Es herrscht keine düstere Stimmung
Doch die düstere Stimmung, die man Hoyerswerda gern andichtet, stimmt so nicht. Das Leben ist farbiger und freudbetonter, als man es aus der Ferne wahrhaben will. Auch Sozialwissenschaftler wie Steffen Kröhnert vom Berlin-Institut für Bevölkerung und Entwicklung erwarten, dass sich die Abwanderung nicht im bisherigen Maße fortsetzt. Die Einwohnerzahl werde sich eher bald „auf niedrigem Niveau stabilisieren“.
Optimismus verbreitet naturgemäß auch OB Stefan Skora (CDU). „Wir bauen mit dem Rückbau eine neue Stadt auf“, ist der von der SPD mitgetragene Rathauschef sicher. Als früherer Baubürgermeister brachte er bereits 2003 ein „integriertes Stadtentwicklungskonzept“ auf den Weg, beendete so den zunächst wenig planvollen Abriss.
Die Menschen rücken zusammen
Die drohende Agonie lässt die Leute zusammenrücken, gebiert neuen (Über-)Lebenswillen. Gern singt man Zeilen des legendären, früh verstorbenen Kohlebaggerfahrers und Liedermachers Gerhard Gundermann: „Hoy Woy, dir sind wir treu. Du blasse Blume auf Sand. Heiß, laut, starr, dicht und verbaut, du schönste Stadt hier im Land.“ So gründeten unter Skoras Leitung Akteure aus Stadt, Schulen, freien Trägern, Wirtschaft und Kultur eine lokale Verantwortungsgemeinschaft. Eine Koordinierungsstelle „Fit fürs Leben“ fügt deren Aktivitäten und Bausteine zusammen. Geleitet wird sie von der Regionalen Arbeitsstelle für Ausländerfragen, Jugendarbeit und Schule (RAA) Hoyerswerda/Ostsachsen e.V.
Deren Geschäftsführerin Evelyn Scholz verweist nicht ohne Genugtuung auf Studien der Sozialforschungsstelle Dortmund und der Freudenbergstiftung Weinheim, wonach sich gerade Hoyerswerda für das Feld „Kompetenzentwicklung“ besonders eigne. Einerseits bestehe durch die schwierige Ausgangslage hoher Handlungsbedarf, um Kindern und Jugendlichen zu helfen, andererseits existiere nach wie vor eine bereite Landschaft von Angeboten und Trägern.

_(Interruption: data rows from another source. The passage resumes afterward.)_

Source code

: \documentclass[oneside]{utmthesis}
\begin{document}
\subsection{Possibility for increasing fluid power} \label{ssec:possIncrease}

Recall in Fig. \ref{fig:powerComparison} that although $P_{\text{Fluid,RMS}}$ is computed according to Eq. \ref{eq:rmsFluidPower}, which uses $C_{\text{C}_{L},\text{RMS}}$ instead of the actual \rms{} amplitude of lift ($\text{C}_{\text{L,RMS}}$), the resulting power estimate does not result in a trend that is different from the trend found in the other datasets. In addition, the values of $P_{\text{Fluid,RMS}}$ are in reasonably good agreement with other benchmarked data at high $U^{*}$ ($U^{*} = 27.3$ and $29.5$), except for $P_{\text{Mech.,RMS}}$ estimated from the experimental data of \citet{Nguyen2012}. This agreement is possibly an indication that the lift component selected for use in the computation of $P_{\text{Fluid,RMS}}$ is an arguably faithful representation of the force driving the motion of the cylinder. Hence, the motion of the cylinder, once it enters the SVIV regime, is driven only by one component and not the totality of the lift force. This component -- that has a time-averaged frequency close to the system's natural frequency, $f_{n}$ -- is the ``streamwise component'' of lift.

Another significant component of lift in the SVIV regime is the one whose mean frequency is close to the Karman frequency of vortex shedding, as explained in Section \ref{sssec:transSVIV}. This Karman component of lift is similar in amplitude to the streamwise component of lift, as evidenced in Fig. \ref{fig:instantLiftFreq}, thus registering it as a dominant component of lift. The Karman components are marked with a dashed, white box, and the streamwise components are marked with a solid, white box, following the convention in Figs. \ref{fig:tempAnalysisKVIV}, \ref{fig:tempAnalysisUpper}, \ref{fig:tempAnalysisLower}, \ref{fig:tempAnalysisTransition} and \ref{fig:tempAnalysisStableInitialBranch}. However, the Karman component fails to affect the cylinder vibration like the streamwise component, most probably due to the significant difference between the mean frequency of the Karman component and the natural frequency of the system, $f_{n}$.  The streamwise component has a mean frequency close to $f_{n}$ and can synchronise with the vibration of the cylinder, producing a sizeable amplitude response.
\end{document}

Die Region wird zu einer der schönsten Deutschlands
Auch ortsansässige Unternehmer sehen viel Zukunftspotential in Hoyerswerda. Der junge Webdesigner Henry Kuhtz etwa erwartet, dass sich die Region durch die Flutung der Ex-Tagebaue im Umland „zu einer der schönsten in Deutschland entwickelt“. Auch Eventmanager Thomas Schülke sieht die Stadt als künftige „Perle der Lausitz“. Unlängst gab er eine Broschüre „Sommer im Lausitzer Seenland“ heraus.

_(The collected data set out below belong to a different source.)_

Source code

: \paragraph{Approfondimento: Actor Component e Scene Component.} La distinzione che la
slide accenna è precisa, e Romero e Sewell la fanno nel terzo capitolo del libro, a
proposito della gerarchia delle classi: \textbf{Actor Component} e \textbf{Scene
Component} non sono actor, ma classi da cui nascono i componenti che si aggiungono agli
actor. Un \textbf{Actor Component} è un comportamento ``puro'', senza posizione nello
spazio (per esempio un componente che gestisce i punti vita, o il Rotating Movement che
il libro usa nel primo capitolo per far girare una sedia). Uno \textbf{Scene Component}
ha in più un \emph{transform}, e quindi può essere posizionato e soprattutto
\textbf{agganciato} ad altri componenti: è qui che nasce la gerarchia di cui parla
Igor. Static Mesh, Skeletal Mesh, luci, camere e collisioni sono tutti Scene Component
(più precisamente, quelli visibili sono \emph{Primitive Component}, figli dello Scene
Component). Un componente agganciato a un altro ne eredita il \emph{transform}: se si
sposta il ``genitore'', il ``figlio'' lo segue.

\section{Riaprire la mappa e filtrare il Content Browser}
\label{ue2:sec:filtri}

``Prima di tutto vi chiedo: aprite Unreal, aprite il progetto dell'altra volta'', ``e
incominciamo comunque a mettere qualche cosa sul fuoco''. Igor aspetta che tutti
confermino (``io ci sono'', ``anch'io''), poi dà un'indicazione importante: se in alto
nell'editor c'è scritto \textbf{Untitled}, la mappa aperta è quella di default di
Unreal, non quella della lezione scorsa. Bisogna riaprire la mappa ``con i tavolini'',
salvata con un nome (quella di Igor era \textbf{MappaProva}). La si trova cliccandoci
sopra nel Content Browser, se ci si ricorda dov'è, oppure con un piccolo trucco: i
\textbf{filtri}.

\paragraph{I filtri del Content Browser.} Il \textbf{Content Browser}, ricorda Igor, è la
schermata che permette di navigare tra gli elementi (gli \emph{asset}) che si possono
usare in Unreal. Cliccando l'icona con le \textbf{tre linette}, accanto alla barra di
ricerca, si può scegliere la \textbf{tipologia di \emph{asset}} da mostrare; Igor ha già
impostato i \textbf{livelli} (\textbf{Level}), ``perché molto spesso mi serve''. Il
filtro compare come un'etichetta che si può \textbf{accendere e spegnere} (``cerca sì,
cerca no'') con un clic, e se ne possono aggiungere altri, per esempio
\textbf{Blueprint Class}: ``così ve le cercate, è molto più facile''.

Hoyerswerdas Altstadt ist längst wieder schön. In kopfsteingepflasterten Gassen treffen sich die Leute, auch junge. Es gibt ein Renaissanceschloss, in dem gar Napoleon nächtigte, und ein fast siebenhundertjähriges Rathaus am historischen Markt. Unweit von hier machte 1927 Konrad Zuse sein Abitur, der Erfinder des Computers. Auch der Zoo zieht sich wie eine grüne Lunge durchs Zentrum.

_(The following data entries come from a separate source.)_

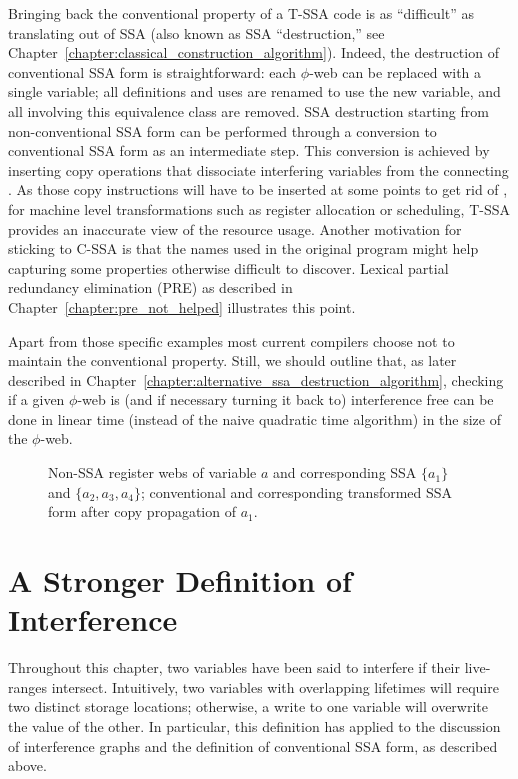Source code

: Bringing back the conventional property of a T-SSA code is as ``difficult'' as translating out of SSA (also known as SSA ``destruction,'' see Chapter~\ref{chapter:classical_construction_algorithm}). 
Indeed, the destruction of conventional SSA form is straightforward: 
each $\phi$-web can be replaced with a single variable; 
all definitions and uses are renamed to use the new variable, and all \phifuns involving this equivalence class are removed. 
SSA destruction starting from non-conventional SSA form can be performed through a conversion to conventional SSA form as an intermediate step. 
This conversion is achieved by inserting copy operations that dissociate interfering variables from the connecting \phifuns. 
As those copy instructions will have to be inserted at some points to get rid of \phifuns, for machine level transformations such as register allocation or scheduling, T-SSA provides an inaccurate view of the resource usage. 
Another motivation for sticking to C-SSA is that the names used in the original program might help capturing some properties otherwise difficult to discover. 
Lexical partial redundancy elimination (PRE) as described in Chapter~\ref{chapter:pre_not_helped} illustrates this point.

Apart from those specific examples most current compilers choose not to maintain the conventional property. 
Still, we should outline that, as later described in Chapter~\ref{chapter:alternative_ssa_destruction_algorithm}, checking if a given $\phi$-web is (and if necessary turning it back to) interference free can be done in linear time (instead of the naive quadratic time algorithm) in the size of the $\phi$-web.

\begin{figure}[h]
\caption{\protect{} Non-SSA register webs of variable $a$ and
\protect{} corresponding SSA \phiwebs $\{a_1\}$ and $\{a_2,a_3,a_4\}$; 
\protect{} conventional and 
\protect{} corresponding transformed SSA form after copy propagation of $a_1$.}
\label{fig:properties_and_flavors:conventional}
\end{figure}



\section{A Stronger Definition of Interference}
\label{sec:properties_and_flavors:ultimate_interference}
Throughout this chapter, two variables have been said to interfere if their live-ranges intersect. 
Intuitively, two variables with overlapping lifetimes will require two distinct storage locations; 
otherwise, a write to one variable will overwrite the value of the other. 
In particular, this definition has applied to the discussion of interference graphs and the definition of conventional SSA form, as described above.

Mehr Intimität erhält auch die Neustadt. An den vierspurigen Straßen, die auf die Wohnviertel zuführen, werden teils die Außenstreifen begrünt. Und manchem Hochhaus kappt man originell die oberen Etagen. Gar Pläne, die modernisierten Komplexe zum Weltkulturerbe zu machen, kursieren bereits.